What does YMCA stand for?

YMCA stands for Young Men’s Christian Association. This is a global movement with a large membership of more than forty five (45) million individuals from 124 affiliated national federations of the YMCAs.
Founded on June 6, 1844 in London England, the YMCA came about as a result of unhealthy social conditions following that end of the Industrial Revolution. From the beginning the organization intended to emphasize Christian principles and practices. The YMCA’s approach is symbolized by the inverse red triangle used by YMCAs around the world representing the YMCA mission of building a healthy spirit, mind, and body. The young men who migrated to London in search of work often lived in unsafe conditions and squalor thus the YMCA was committed to reinstating their life on the streets with bible study and prayer. The idea of the YMCA began among evangelicals and it was deemed somewhat odd because it impacted everyone regardless of their social class or church and this was not the norm in England at the time. Hence with this approach came the eventual inclusion of all men, women and children, regardless of race, religion or nationality in YMCAs.
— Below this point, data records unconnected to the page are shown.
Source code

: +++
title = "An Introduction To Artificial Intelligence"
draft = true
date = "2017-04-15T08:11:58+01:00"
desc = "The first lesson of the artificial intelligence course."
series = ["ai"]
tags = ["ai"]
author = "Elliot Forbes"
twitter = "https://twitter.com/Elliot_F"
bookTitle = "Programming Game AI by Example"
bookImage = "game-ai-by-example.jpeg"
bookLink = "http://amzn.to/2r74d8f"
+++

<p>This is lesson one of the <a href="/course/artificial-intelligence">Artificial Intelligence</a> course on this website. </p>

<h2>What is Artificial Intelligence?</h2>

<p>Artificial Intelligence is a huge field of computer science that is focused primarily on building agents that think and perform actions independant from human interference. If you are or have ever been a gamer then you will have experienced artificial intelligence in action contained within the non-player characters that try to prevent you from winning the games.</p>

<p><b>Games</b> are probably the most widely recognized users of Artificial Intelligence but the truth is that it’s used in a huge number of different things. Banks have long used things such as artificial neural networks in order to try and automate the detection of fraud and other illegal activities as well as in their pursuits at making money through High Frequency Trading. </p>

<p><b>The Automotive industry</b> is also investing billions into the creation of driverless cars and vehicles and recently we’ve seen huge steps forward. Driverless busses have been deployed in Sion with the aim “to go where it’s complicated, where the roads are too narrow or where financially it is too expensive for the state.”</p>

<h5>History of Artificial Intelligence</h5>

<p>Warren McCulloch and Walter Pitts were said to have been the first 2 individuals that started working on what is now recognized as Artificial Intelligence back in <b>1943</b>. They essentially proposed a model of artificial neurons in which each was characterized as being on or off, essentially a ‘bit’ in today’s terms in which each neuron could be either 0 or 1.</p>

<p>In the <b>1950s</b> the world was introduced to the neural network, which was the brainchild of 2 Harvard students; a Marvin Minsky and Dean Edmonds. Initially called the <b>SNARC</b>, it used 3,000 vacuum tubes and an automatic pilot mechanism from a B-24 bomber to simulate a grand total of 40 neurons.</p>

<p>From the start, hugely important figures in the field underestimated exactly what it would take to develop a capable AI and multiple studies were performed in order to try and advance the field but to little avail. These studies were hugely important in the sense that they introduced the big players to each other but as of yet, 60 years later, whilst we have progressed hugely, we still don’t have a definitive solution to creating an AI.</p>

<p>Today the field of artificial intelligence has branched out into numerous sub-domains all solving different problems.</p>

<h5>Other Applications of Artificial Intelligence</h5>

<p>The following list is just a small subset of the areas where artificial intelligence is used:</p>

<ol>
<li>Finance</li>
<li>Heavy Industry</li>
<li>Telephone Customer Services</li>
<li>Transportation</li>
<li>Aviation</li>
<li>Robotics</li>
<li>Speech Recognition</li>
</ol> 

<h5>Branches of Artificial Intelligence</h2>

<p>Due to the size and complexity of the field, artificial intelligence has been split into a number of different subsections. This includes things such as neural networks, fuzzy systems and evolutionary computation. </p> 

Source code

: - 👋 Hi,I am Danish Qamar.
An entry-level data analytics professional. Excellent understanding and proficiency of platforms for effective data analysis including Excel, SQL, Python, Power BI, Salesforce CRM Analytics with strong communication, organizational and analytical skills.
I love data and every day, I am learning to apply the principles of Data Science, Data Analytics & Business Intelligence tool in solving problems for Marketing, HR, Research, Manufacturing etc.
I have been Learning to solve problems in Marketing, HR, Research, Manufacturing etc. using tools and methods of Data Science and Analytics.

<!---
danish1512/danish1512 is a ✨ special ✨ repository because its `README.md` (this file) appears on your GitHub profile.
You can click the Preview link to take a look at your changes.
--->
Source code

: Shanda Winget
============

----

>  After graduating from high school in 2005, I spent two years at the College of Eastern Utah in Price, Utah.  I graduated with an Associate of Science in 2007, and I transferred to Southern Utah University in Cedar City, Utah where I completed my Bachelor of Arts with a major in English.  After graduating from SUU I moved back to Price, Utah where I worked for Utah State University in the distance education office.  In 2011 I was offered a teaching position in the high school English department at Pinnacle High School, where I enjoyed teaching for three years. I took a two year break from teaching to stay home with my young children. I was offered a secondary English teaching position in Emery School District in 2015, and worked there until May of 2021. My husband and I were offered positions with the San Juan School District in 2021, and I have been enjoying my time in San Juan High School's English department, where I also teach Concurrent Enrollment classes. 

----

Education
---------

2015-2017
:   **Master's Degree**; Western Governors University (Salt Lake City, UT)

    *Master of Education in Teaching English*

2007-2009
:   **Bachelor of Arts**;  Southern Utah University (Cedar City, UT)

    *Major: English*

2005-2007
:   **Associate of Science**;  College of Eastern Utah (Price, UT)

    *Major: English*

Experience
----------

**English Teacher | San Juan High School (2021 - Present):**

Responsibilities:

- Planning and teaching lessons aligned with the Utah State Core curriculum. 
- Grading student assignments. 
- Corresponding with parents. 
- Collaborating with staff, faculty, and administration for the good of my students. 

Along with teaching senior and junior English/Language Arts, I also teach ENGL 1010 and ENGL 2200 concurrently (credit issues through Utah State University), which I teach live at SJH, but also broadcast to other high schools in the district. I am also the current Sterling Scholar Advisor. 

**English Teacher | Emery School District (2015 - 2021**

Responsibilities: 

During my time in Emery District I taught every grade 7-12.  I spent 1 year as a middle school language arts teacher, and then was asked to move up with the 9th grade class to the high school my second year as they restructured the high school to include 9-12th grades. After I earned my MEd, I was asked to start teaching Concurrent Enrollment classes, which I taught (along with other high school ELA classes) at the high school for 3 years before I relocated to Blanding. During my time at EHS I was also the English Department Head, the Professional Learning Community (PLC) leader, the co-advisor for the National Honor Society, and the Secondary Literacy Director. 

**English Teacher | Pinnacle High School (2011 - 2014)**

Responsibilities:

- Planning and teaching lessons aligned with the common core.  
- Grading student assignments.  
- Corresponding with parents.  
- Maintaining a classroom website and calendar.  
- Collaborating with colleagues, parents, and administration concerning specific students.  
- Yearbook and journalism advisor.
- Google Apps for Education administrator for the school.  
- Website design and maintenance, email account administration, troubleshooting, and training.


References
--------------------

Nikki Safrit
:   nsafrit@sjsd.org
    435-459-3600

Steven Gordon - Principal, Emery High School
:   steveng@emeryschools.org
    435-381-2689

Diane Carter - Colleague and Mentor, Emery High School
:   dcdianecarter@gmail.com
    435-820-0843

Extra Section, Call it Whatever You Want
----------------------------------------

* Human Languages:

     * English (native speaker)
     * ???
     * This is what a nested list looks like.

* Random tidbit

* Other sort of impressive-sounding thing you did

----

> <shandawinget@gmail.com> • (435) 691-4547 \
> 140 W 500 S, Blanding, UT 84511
The YMCA’s effort to address the social needs within a community was really a passion from the beginning. With its holistic approach to individual and social development it encompasses the spiritual, intellectual and physical methods of every one it touches.
The YMCA is a federated organization, which consists of local and national organizations in voluntary association. Today, the programs and the degree to which Christ and the Christian faith are emphasized in programs vary between individual YMCA associations.
Prior to the American Civil War, YMCA provided shelter, nursing and other support during the wartime. The YMCA raised and spent over $155,000,000 on welfare efforts for American soldiers during World War I. They organized and deployed over 25,000 staff in military units and bases from Siberia to Egypt to France. They took over the military’s morale and comfort operations worldwide.
During World War II the YMCA was also involved in supporting millions of Prisoners of War (POWs) and the organization also supported the Japanese-Americans in internment camps. They assisted the young men in leaving the camps to attend Springfield College and provided youth activities in the camps. Additionally, the YMCA was one of seven organizations that helped to found the USO during World War II.
YMCAs in the United States were built like hotel – type rooms known as residences or dormitories in the late 1950s. Most YMCAs throughout the world still maintain residences as an integral part of the programming. In the UK however, many of these have been sold and are being used for student accommodation.